_Record excerpts_

—————

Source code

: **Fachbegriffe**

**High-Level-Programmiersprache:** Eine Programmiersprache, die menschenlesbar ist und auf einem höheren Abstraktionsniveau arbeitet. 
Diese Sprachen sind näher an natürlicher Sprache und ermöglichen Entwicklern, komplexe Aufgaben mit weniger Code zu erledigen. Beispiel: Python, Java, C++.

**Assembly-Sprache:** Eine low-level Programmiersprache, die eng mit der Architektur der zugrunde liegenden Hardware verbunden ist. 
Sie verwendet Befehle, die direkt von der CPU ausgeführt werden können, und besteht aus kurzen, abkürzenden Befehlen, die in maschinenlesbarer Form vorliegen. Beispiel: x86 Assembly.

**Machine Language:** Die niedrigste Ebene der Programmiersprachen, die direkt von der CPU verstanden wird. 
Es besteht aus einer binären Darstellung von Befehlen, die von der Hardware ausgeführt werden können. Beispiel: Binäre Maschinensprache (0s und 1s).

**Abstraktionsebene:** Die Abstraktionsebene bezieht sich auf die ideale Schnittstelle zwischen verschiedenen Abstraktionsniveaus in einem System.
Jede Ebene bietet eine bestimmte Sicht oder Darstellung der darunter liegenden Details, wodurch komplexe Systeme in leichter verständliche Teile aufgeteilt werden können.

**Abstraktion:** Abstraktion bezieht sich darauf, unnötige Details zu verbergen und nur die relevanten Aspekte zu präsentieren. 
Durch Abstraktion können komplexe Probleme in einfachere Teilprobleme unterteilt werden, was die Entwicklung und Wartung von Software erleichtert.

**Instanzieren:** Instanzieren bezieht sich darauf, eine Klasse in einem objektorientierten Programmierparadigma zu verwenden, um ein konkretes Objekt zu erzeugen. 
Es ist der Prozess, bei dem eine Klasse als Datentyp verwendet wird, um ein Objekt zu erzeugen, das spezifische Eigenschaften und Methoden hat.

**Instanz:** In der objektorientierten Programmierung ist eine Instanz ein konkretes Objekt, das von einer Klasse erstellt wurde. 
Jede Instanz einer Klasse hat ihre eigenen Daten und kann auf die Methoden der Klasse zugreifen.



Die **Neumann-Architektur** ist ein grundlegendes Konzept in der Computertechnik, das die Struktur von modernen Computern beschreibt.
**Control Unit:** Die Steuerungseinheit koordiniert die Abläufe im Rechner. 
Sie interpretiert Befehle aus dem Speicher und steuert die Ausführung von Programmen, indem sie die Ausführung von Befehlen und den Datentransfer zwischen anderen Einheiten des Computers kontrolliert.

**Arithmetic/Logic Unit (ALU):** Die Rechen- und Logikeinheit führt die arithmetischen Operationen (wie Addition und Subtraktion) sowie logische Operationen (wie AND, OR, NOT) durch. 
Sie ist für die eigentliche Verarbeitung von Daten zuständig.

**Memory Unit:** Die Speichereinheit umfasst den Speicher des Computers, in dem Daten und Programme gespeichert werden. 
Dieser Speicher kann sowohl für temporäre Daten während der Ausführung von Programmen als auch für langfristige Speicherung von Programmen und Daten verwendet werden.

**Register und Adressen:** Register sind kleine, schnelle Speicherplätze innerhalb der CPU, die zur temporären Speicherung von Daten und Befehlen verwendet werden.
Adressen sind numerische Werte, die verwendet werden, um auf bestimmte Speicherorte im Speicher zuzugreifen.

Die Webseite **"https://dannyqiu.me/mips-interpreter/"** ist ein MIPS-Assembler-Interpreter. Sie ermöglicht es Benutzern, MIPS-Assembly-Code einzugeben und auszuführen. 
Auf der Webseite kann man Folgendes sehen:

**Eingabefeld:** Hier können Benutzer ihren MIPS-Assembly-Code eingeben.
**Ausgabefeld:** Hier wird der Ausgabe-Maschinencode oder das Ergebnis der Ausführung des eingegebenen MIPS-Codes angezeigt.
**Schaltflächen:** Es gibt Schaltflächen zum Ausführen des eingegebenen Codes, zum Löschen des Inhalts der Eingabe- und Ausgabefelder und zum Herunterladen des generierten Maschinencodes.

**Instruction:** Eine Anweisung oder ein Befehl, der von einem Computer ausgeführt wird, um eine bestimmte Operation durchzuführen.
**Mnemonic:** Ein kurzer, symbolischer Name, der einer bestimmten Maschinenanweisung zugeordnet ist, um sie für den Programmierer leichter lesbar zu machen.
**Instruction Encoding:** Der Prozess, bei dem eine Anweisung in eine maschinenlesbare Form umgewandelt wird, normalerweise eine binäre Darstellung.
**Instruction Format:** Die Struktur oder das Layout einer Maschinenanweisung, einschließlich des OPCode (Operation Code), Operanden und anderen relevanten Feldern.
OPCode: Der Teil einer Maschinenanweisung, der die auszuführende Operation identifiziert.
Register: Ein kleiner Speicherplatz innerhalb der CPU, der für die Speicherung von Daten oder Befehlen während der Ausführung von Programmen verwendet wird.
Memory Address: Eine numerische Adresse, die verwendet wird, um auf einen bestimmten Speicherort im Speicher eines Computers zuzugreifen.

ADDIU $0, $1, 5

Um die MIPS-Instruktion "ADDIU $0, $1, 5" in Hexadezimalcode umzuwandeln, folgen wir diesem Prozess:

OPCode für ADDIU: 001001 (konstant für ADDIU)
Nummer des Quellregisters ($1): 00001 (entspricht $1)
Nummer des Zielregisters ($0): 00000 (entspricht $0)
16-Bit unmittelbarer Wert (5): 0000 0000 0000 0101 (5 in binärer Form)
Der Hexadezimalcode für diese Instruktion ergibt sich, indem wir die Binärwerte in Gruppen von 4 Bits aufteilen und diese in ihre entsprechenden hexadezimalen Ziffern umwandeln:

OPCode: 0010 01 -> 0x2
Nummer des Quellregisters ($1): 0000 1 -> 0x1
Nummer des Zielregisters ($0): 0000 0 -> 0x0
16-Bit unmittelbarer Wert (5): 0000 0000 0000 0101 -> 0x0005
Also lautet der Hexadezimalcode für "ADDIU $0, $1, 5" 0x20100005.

—————

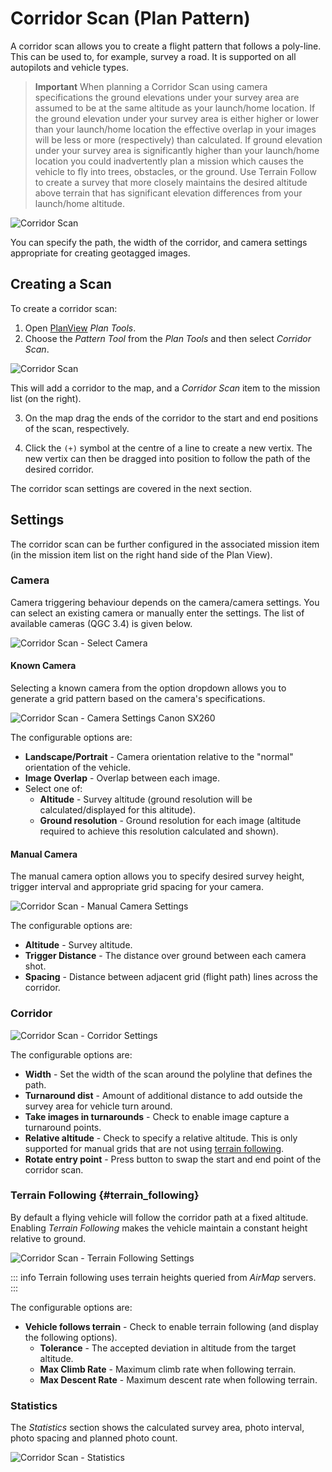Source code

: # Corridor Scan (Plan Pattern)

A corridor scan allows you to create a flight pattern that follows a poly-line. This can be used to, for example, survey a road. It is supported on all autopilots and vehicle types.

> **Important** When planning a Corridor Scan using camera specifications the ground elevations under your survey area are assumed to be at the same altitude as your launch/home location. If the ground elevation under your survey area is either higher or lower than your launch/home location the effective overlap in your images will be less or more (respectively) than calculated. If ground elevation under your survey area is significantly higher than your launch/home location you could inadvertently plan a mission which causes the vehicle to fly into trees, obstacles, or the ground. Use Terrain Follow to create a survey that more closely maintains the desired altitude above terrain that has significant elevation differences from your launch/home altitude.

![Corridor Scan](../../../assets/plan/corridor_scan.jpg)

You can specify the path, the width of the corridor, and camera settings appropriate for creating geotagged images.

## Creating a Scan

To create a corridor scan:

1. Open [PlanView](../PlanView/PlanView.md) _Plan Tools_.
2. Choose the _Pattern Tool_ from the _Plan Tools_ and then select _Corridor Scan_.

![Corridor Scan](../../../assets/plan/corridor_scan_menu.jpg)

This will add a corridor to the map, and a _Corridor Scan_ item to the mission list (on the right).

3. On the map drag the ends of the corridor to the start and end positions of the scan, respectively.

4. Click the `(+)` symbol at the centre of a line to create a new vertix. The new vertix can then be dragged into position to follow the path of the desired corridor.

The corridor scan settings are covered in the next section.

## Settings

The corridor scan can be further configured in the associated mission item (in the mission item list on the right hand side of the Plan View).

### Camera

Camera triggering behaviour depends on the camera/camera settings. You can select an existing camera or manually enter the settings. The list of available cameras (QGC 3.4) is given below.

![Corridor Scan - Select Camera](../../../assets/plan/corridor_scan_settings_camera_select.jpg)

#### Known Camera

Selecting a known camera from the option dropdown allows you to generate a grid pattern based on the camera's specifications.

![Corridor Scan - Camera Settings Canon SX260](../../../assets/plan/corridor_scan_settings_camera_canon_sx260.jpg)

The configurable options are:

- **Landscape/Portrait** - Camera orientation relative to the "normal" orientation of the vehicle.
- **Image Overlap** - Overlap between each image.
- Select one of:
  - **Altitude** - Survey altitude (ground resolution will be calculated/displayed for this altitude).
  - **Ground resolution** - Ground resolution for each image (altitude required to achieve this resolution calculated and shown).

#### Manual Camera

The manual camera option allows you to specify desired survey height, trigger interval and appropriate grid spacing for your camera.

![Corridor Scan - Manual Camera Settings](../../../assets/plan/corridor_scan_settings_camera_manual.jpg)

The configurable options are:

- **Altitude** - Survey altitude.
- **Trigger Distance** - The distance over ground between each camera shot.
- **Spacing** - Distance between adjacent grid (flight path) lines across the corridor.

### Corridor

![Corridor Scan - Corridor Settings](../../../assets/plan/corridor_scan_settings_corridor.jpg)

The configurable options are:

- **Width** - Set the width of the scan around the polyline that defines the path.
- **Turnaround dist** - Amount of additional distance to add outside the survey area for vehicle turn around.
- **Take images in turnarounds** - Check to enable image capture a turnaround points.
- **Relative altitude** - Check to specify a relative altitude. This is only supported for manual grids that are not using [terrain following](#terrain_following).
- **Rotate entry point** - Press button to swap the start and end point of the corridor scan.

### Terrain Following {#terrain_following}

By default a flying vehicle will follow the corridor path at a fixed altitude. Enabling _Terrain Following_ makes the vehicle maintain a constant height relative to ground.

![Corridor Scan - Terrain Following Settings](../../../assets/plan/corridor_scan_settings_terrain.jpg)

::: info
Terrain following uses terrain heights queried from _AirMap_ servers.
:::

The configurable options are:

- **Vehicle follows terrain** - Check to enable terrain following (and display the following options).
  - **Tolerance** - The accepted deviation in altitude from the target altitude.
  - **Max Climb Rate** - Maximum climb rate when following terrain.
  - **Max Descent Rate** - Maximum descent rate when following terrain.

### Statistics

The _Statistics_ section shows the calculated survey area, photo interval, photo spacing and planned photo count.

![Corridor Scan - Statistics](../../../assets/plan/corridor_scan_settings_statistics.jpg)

—————

_Task instructions_
Your reply is to repeat, unchanged, the lines above running from the one with "Befehlen verwendet werden." up to and including the one with "Adressen sind numerische".

_Answer space_
**Register und Adressen:** Register sind kleine, schnelle Speicherplätze innerhalb der CPU, die zur temporären Speicherung von Daten und Befehlen verwendet werden.
Adressen sind numerische Werte, die verwendet werden, um auf bestimmte Speicherorte im Speicher zuzugreifen.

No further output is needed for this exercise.